##### MATERIAL FOR THE TASK #####

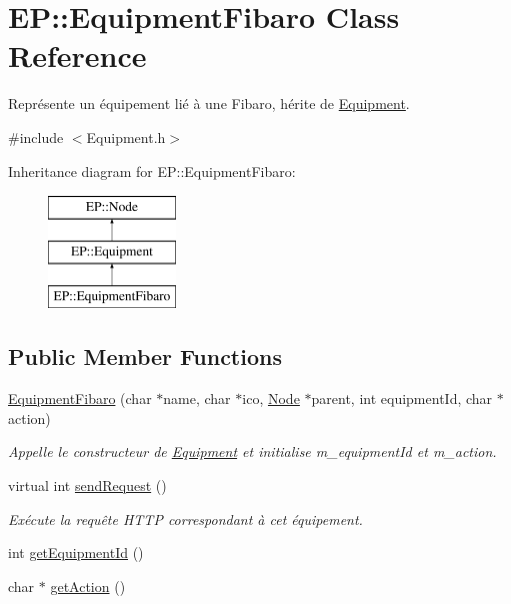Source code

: \hypertarget{class_e_p_1_1_equipment_fibaro}{}\section{EP\+:\+:Equipment\+Fibaro Class Reference}
\label{class_e_p_1_1_equipment_fibaro}


Représente un équipement lié à une Fibaro, hérite de \hyperlink{class_e_p_1_1_equipment}{Equipment}.  




{\ttfamily \#include $<$Equipment.\+h$>$}

Inheritance diagram for EP\+:\+:Equipment\+Fibaro\+:\begin{figure}[H]
\begin{center}
\leavevmode
\includegraphics[height=3.000000cm]{class_e_p_1_1_equipment_fibaro}
\end{center}
\end{figure}
\subsection*{Public Member Functions}
\begin{DoxyCompactItemize}
\item 
\hyperlink{class_e_p_1_1_equipment_fibaro_a1aceacf1010faf9042e2a5a4c2f79ae8}{Equipment\+Fibaro} (char $\ast$name, char $\ast$ico, \hyperlink{class_e_p_1_1_node}{Node} $\ast$parent, int equipment\+Id, char $\ast$action)
\begin{DoxyCompactList}\small\item\em Appelle le constructeur de \hyperlink{class_e_p_1_1_equipment}{Equipment} et initialise m\+\_\+equipment\+Id et m\+\_\+action. \end{DoxyCompactList}\item 
virtual int \hyperlink{class_e_p_1_1_equipment_fibaro_aff3a8468127e7915e1757d8b9b600587}{send\+Request} ()\hypertarget{class_e_p_1_1_equipment_fibaro_aff3a8468127e7915e1757d8b9b600587}{}\label{class_e_p_1_1_equipment_fibaro_aff3a8468127e7915e1757d8b9b600587}

\begin{DoxyCompactList}\small\item\em Exécute la requête H\+T\+TP correspondant à cet équipement. \end{DoxyCompactList}\item 
int \hyperlink{class_e_p_1_1_equipment_fibaro_abdd7cbd67d1f3a06dd57fa9dc3b33a59}{get\+Equipment\+Id} ()
\item 
char $\ast$ \hyperlink{class_e_p_1_1_equipment_fibaro_ad411fa6e04286c4b0eabf258226c95f3}{get\+Action} ()
\end{DoxyCompactItemize}
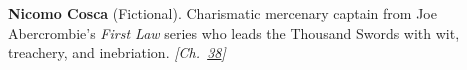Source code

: \textbf{Nicomo Cosca} (Fictional). Charismatic mercenary captain from Joe Abercrombie's \emph{First Law} series who leads the Thousand Swords with wit, treachery, and inebriation. \emph{[Ch.~\hyperref[ch:christmastruce1914]{38}]}

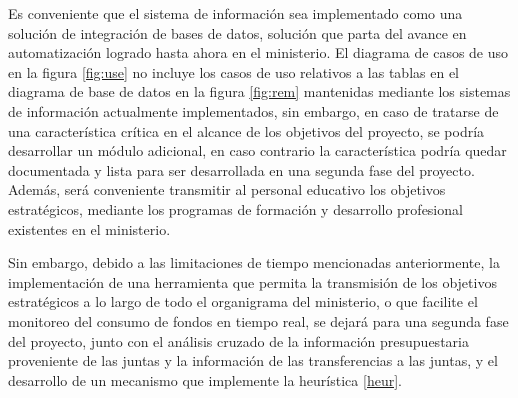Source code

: \documentclass{article}
\begin{document}
\begin{multicols}{6}[]
Es conveniente que el sistema de informaci\'on sea implementado como una soluci\'on de integraci\'on de bases de datos, soluci\'on que parta del avance en automatizaci\'on logrado hasta ahora en el ministerio. El diagrama de casos de uso en la figura \ref{fig:use} no incluye los casos de uso relativos a las tablas en el diagrama de base de datos en la figura \ref{fig:rem} mantenidas mediante los sistemas de informaci\'on actualmente implementados, sin embargo, en caso de tratarse de una caracter\'istica cr\'itica en el alcance de los objetivos del proyecto, se podr\'ia desarrollar un m\'odulo adicional, en caso contrario la caracter\'istica podr\'ia quedar documentada y lista para ser desarrollada en una segunda fase del proyecto. Adem\'as, ser\'a conveniente transmitir al personal educativo los objetivos estrat\'egicos, mediante los programas de formaci\'on y desarrollo profesional existentes en el ministerio.

Sin embargo, debido a las limitaciones de tiempo mencionadas anteriormente, la implementaci\'on de una herramienta que permita la transmisi\'on de los objetivos estrat\'egicos a lo largo de todo el organigrama del ministerio, o que facilite el monitoreo del consumo de fondos en tiempo real, se dejar\'a para una segunda fase del proyecto, junto con el an\'alisis cruzado de la informaci\'on presupuestaria proveniente de las juntas y la informaci\'on de las transferencias a las juntas, y el desarrollo de un mecanismo que implemente la heur\'istica \ref{heur}.




\end{multicols}

\hfill \break
\hfill \break
\hfill \break
\hfill \break
\end{document}
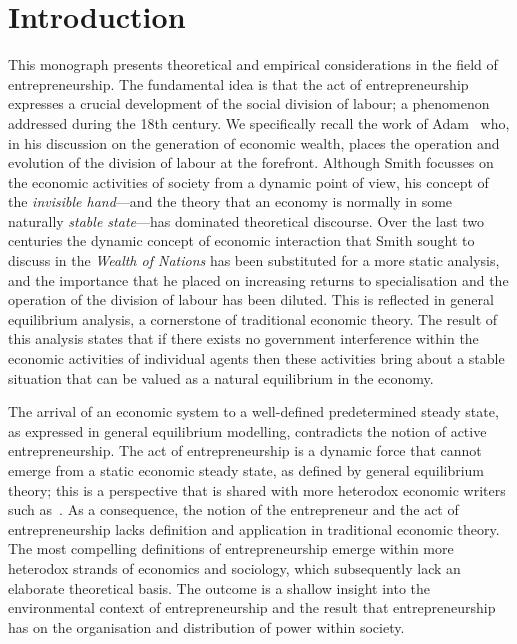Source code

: \setcounter{page}{1} 
\chapter{Introduction}

This monograph presents theoretical and empirical considerations in the field of entrepreneurship. The fundamental idea is that the act of entrepreneurship expresses a crucial development of the social division of labour; a phenomenon addressed  during the 18th century. We specifically recall the work of Adam~\citet{Smith1776} who, in his discussion on the generation of economic wealth, places the operation and evolution of the division of labour at the forefront. Although Smith focusses on the economic activities of society from a dynamic point of view, his concept of the \emph{invisible hand}---and the theory that an economy is normally in some naturally \emph{stable state}---has dominated theoretical discourse. Over the last two centuries the dynamic concept of economic interaction that Smith sought to discuss in the \emph{Wealth of Nations} has been substituted for a more static analysis, and the importance that he placed on increasing returns to specialisation and the operation of the division of labour has been diluted. This is reflected in general equilibrium analysis, a cornerstone of traditional economic theory. The result of this analysis states that if there exists no government interference within the economic activities of individual agents then these activities bring about a stable situation that can be valued as a natural equilibrium in the economy.

The arrival of an economic system to a well-defined predetermined steady state, as expressed in general equilibrium modelling, contradicts the notion of active entrepreneurship. The act of entrepreneurship is a dynamic force that cannot emerge from a static economic steady state, as defined by general equilibrium theory; this is a perspective that is shared with more heterodox economic writers such as~\citet{Schumpeter1942}. As a consequence, the notion of the entrepreneur and the act of entrepreneurship lacks definition and application in traditional economic theory. The most compelling definitions of entrepreneurship emerge within more heterodox strands of economics and sociology, which subsequently lack an elaborate theoretical basis. The outcome is a shallow insight into the environmental context of entrepreneurship and the result that entrepreneurship has on the organisation and distribution of power within society.


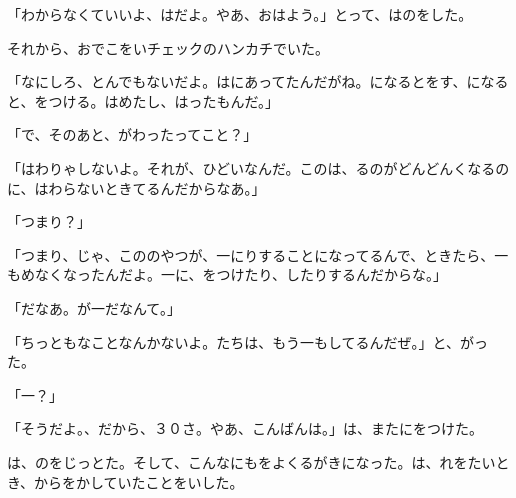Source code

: 「わからなくていいよ、はだよ。やあ、おはよう。」とって、はのをした。

それから、おでこをいチェックのハンカチでいた。

「なにしろ、とんでもないだよ。はにあってたんだがね。になるとをす、になると、をつける。はめたし、はったもんだ。」

「で、そのあと、がわったってこと？」

「はわりゃしないよ。それが、ひどいなんだ。このは、るのがどんどんくなるのに、はわらないときてるんだからなあ。」

「つまり？」

「つまり、じゃ、こののやつが、一にりすることになってるんで、ときたら、一もめなくなったんだよ。一に、をつけたり、したりするんだからな。」

「だなあ。が一だなんて。」

「ちっともなことなんかないよ。たちは、もう一もしてるんだぜ。」と、がった。

「一？」

「そうだよ。、だから、３０さ。やあ、こんばんは。」は、またにをつけた。

は、のをじっとた。そして、こんなにもをよくるがきになった。は、れをたいとき、からをかしていたことをいした。

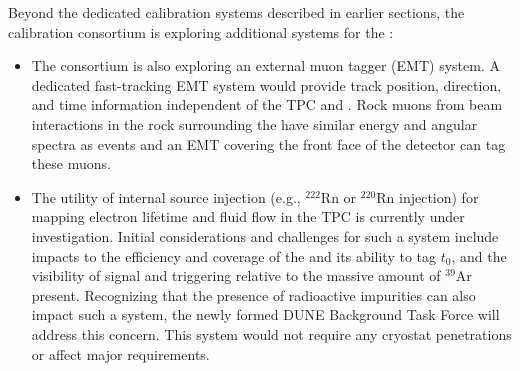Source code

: Beyond the dedicated calibration systems described in earlier sections, the calibration consortium is exploring additional systems for the :
\begin{itemize}
\item The consortium is also exploring an external muon tagger (EMT) system. A dedicated fast-tracking EMT system would provide track position, direction, and time information independent of the TPC and . Rock muons from beam interactions in the rock surrounding the  have similar energy  and angular  spectra as  \numu events and an EMT covering the front face of the detector can tag these muons. 

\item The utility of internal source injection (e.g., ${}^{222}$Rn or ${}^{220}$Rn injection) for mapping electron lifetime and fluid flow in the TPC is currently under investigation.  Initial considerations and challenges for such a system include impacts to the efficiency and coverage of the  and its ability to tag $t_{0}$, and the visibility of signal and triggering relative to the massive amount of ${}^{39}$Ar present. Recognizing that the presence of radioactive impurities can also impact such a system, the newly formed DUNE  Background Task Force will address this concern. This system would not require any cryostat penetrations or affect major  requirements.
\end{itemize}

#####

- [TASK STATEMENT]
Copy out all of the listing word for word, but skip the images.

- [RESPONSE]
Source code

: \hypertarget{class_e_p_1_1_equipment_fibaro}{}\section{EP\+:\+:Equipment\+Fibaro Class Reference}
\label{class_e_p_1_1_equipment_fibaro}


Représente un équipement lié à une Fibaro, hérite de \hyperlink{class_e_p_1_1_equipment}{Equipment}.  




{\ttfamily \#include $<$Equipment.\+h$>$}

Inheritance diagram for EP\+:\+:Equipment\+Fibaro\+:\begin{figure}[H]
\begin{center}
\leavevmode
\includegraphics[height=3.000000cm]{class_e_p_1_1_equipment_fibaro}
\end{center}
\end{figure}
\subsection*{Public Member Functions}
\begin{DoxyCompactItemize}
\item 
\hyperlink{class_e_p_1_1_equipment_fibaro_a1aceacf1010faf9042e2a5a4c2f79ae8}{Equipment\+Fibaro} (char $\ast$name, char $\ast$ico, \hyperlink{class_e_p_1_1_node}{Node} $\ast$parent, int equipment\+Id, char $\ast$action)
\begin{DoxyCompactList}\small\item\em Appelle le constructeur de \hyperlink{class_e_p_1_1_equipment}{Equipment} et initialise m\+\_\+equipment\+Id et m\+\_\+action. \end{DoxyCompactList}\item 
virtual int \hyperlink{class_e_p_1_1_equipment_fibaro_aff3a8468127e7915e1757d8b9b600587}{send\+Request} ()\hypertarget{class_e_p_1_1_equipment_fibaro_aff3a8468127e7915e1757d8b9b600587}{}\label{class_e_p_1_1_equipment_fibaro_aff3a8468127e7915e1757d8b9b600587}

\begin{DoxyCompactList}\small\item\em Exécute la requête H\+T\+TP correspondant à cet équipement. \end{DoxyCompactList}\item 
int \hyperlink{class_e_p_1_1_equipment_fibaro_abdd7cbd67d1f3a06dd57fa9dc3b33a59}{get\+Equipment\+Id} ()
\item 
char $\ast$ \hyperlink{class_e_p_1_1_equipment_fibaro_ad411fa6e04286c4b0eabf258226c95f3}{get\+Action} ()
\end{DoxyCompactItemize}
Source code

: \textbf{Nicomo Cosca} (Fictional). Charismatic mercenary captain from Joe Abercrombie's \emph{First Law} series who leads the Thousand Swords with wit, treachery, and inebriation. \emph{[Ch.~\hyperref[ch:christmastruce1914]{38}]}

Source code

: \documentclass{article}
\begin{document}
\begin{multicols}{6}[]
Es conveniente que el sistema de informaci\'on sea implementado como una soluci\'on de integraci\'on de bases de datos, soluci\'on que parta del avance en automatizaci\'on logrado hasta ahora en el ministerio. El diagrama de casos de uso en la figura \ref{fig:use} no incluye los casos de uso relativos a las tablas en el diagrama de base de datos en la figura \ref{fig:rem} mantenidas mediante los sistemas de informaci\'on actualmente implementados, sin embargo, en caso de tratarse de una caracter\'istica cr\'itica en el alcance de los objetivos del proyecto, se podr\'ia desarrollar un m\'odulo adicional, en caso contrario la caracter\'istica podr\'ia quedar documentada y lista para ser desarrollada en una segunda fase del proyecto. Adem\'as, ser\'a conveniente transmitir al personal educativo los objetivos estrat\'egicos, mediante los programas de formaci\'on y desarrollo profesional existentes en el ministerio.

Sin embargo, debido a las limitaciones de tiempo mencionadas anteriormente, la implementaci\'on de una herramienta que permita la transmisi\'on de los objetivos estrat\'egicos a lo largo de todo el organigrama del ministerio, o que facilite el monitoreo del consumo de fondos en tiempo real, se dejar\'a para una segunda fase del proyecto, junto con el an\'alisis cruzado de la informaci\'on presupuestaria proveniente de las juntas y la informaci\'on de las transferencias a las juntas, y el desarrollo de un mecanismo que implemente la heur\'istica \ref{heur}.




\end{multicols}

\hfill \break
\hfill \break
\hfill \break
\hfill \break
\end{document}
Source code

: \setcounter{page}{1} 
\chapter{Introduction}

This monograph presents theoretical and empirical considerations in the field of entrepreneurship. The fundamental idea is that the act of entrepreneurship expresses a crucial development of the social division of labour; a phenomenon addressed  during the 18th century. We specifically recall the work of Adam~\citet{Smith1776} who, in his discussion on the generation of economic wealth, places the operation and evolution of the division of labour at the forefront. Although Smith focusses on the economic activities of society from a dynamic point of view, his concept of the \emph{invisible hand}---and the theory that an economy is normally in some naturally \emph{stable state}---has dominated theoretical discourse. Over the last two centuries the dynamic concept of economic interaction that Smith sought to discuss in the \emph{Wealth of Nations} has been substituted for a more static analysis, and the importance that he placed on increasing returns to specialisation and the operation of the division of labour has been diluted. This is reflected in general equilibrium analysis, a cornerstone of traditional economic theory. The result of this analysis states that if there exists no government interference within the economic activities of individual agents then these activities bring about a stable situation that can be valued as a natural equilibrium in the economy.

The arrival of an economic system to a well-defined predetermined steady state, as expressed in general equilibrium modelling, contradicts the notion of active entrepreneurship. The act of entrepreneurship is a dynamic force that cannot emerge from a static economic steady state, as defined by general equilibrium theory; this is a perspective that is shared with more heterodox economic writers such as~\citet{Schumpeter1942}. As a consequence, the notion of the entrepreneur and the act of entrepreneurship lacks definition and application in traditional economic theory. The most compelling definitions of entrepreneurship emerge within more heterodox strands of economics and sociology, which subsequently lack an elaborate theoretical basis. The outcome is a shallow insight into the environmental context of entrepreneurship and the result that entrepreneurship has on the organisation and distribution of power within society.


Source code

: 「わからなくていいよ、はだよ。やあ、おはよう。」とって、はのをした。

それから、おでこをいチェックのハンカチでいた。

「なにしろ、とんでもないだよ。はにあってたんだがね。になるとをす、になると、をつける。はめたし、はったもんだ。」

「で、そのあと、がわったってこと？」

「はわりゃしないよ。それが、ひどいなんだ。このは、るのがどんどんくなるのに、はわらないときてるんだからなあ。」

「つまり？」

「つまり、じゃ、こののやつが、一にりすることになってるんで、ときたら、一もめなくなったんだよ。一に、をつけたり、したりするんだからな。」

「だなあ。が一だなんて。」

「ちっともなことなんかないよ。たちは、もう一もしてるんだぜ。」と、がった。

「一？」

「そうだよ。、だから、３０さ。やあ、こんばんは。」は、またにをつけた。

は、のをじっとた。そして、こんなにもをよくるがきになった。は、れをたいとき、からをかしていたことをいした。

Source code

: Beyond the dedicated calibration systems described in earlier sections, the calibration consortium is exploring additional systems for the :
\begin{itemize}
\item The consortium is also exploring an external muon tagger (EMT) system. A dedicated fast-tracking EMT system would provide track position, direction, and time information independent of the TPC and . Rock muons from beam interactions in the rock surrounding the  have similar energy  and angular  spectra as  \numu events and an EMT covering the front face of the detector can tag these muons. 

\item The utility of internal source injection (e.g., ${}^{222}$Rn or ${}^{220}$Rn injection) for mapping electron lifetime and fluid flow in the TPC is currently under investigation.  Initial considerations and challenges for such a system include impacts to the efficiency and coverage of the  and its ability to tag $t_{0}$, and the visibility of signal and triggering relative to the massive amount of ${}^{39}$Ar present. Recognizing that the presence of radioactive impurities can also impact such a system, the newly formed DUNE  Background Task Force will address this concern. This system would not require any cryostat penetrations or affect major  requirements.
\end{itemize}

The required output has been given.